Ora, la santa Chiesa, nel Concilio tridentino (di cui è eco fedelissimo il grande dottore sant’Alfonso Maria de’ Liguori, patrono dei confessori e dei moralisti, a cui faremo ampio riferimento) ha insegnato che per ottenere il perdono di Dio dei peccati commessi dopo il Battesimo occorrono alcune condizioni, in mancanza delle quali la confessione o è invalida o, peggio, è sacrilega. Anzitutto oggetto obbligatorio della confessione sono tutti e singoli i peccati mortali di cui il penitente abbia coscienza, che siano stati commessi da quando si ha l’uso della ragione al momento in cui ci si sta confessando. Tali peccati vanno confessati per numero, specie e circostanze e si otterrà la misericordia di Dio solo se di essi si è realmente pentiti ovvero: 1) si prova dolore per il peccato commesso (perfetto se originato dal fatto di aver offeso Dio o imperfetto se scaturisce dal timore dell’Inferno e dei castighi dovuti per i peccati); 2) lo si detesta con tutto il cuore; 3) si ha il fermo, risoluto e deciso proposito di non commetterlo più. Il confessore, durante l’amministrazione di questo sacramento, svolge, come insegna sant’Alfonso, quattro funzioni; quella di padre, in quanto interprete della bontà e della misericordia di Dio; quella di maestro, in quanto deve aiutare il penitente nell’esaminare e nel formare la sua coscienza, formulando alcune domande qualora abbia motivo di ritenere che il penitente non sia in grado di discernere le colpe gravi (cosa che oggi accade spessissimo); quella di giudice, in quanto deve verificare se la confessione è sincera e se il penitente sia pentito, cercando, in caso negativo, di stimolarne o provocarne il pentimento durante la confessione. In quanto giudice il sacerdote deve verificare se può o meno assolvere il penitente; ed in caso positivo impartire una soddisfazione sacramentale (o penitenza) che sia proporzionata al numero e alla gravità dei peccati; quella infine di medico, in quanto deve, con le opportune esortazioni, indicare al penitente le vie di futura preservazione dal male. Anche nel decidere il tipo di penitenza da imporre, il confessore deve ricordare che sta agendo come un medico dinanzi ad un malato che ha bisogno di terapie per guarire e per ristabilirsi in perfetta forma fisica.

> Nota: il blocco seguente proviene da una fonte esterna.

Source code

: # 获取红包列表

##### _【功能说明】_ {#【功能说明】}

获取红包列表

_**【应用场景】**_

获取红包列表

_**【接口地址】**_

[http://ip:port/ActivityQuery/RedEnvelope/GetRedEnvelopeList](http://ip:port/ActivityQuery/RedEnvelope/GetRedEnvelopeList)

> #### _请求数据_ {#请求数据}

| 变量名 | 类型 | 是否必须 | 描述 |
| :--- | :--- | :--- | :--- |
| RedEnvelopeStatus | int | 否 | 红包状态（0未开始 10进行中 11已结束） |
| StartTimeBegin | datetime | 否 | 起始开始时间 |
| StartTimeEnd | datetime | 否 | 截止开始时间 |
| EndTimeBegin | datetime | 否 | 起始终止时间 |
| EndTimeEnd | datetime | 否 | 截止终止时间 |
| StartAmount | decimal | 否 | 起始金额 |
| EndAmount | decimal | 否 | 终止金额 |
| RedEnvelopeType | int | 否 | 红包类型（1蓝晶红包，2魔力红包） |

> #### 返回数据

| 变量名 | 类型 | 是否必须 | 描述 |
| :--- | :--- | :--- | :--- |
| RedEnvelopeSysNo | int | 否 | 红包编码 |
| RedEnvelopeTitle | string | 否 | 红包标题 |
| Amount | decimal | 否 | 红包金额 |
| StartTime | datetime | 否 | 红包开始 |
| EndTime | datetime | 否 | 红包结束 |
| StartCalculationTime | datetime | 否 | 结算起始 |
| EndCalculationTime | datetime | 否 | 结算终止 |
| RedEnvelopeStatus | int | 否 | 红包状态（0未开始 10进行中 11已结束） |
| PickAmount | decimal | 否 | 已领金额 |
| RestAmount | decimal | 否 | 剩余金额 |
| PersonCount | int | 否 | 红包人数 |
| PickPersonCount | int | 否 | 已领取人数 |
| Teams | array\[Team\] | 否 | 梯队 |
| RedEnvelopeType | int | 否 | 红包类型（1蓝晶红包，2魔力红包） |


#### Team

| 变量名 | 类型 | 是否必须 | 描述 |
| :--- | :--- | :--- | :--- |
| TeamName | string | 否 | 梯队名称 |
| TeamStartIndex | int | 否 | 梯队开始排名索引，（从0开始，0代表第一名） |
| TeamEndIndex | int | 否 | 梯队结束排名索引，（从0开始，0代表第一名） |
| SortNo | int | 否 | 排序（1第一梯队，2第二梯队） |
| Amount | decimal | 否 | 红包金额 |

Dinanzi a tale disciplina, vediamo ora quando la confessione è sacrilega. Anzitutto quando il penitente non è pentito, cioè non prova dolore per quello che ha fatto, ma, soprattutto, non ha intenzione di smettere. È inutile, in questi casi, andarsi a cercare confessori dalla “manica larga” (oggi, purtroppo, molto diffusi), perché se anche il sacerdote osasse assolvere un fedele non pentito, commetterebbe peccato mortale e sarebbe responsabile di tutte le comunioni sacrileghe fatte dal penitente erroneamente illuso di essere stato assolto. Seguono le confessioni incomplete per colpa del penitente, o perché si vergogna o ha paura di rivelare qualche peccato, oppure perché (cosa peggiore) rifiuta di riconoscere qualche peccato come mortale (pochissimi, per esempio, oggi accettano che mancare alla Messa domenicale o commettere atti impuri sia peccato mortale). La confessione viene invalidata in via successiva se il penitente omette di fare la penitenza sacramentale che gli è stata imposta dal confessore, che va adempiuta seriamente e scrupolosamente. Essa, infatti, è requisito essenziale della confessione, tant’è vero che per larga parte del primo millennio l’assoluzione veniva concessa solo dopo aver adempiuto alla penitenza imposta.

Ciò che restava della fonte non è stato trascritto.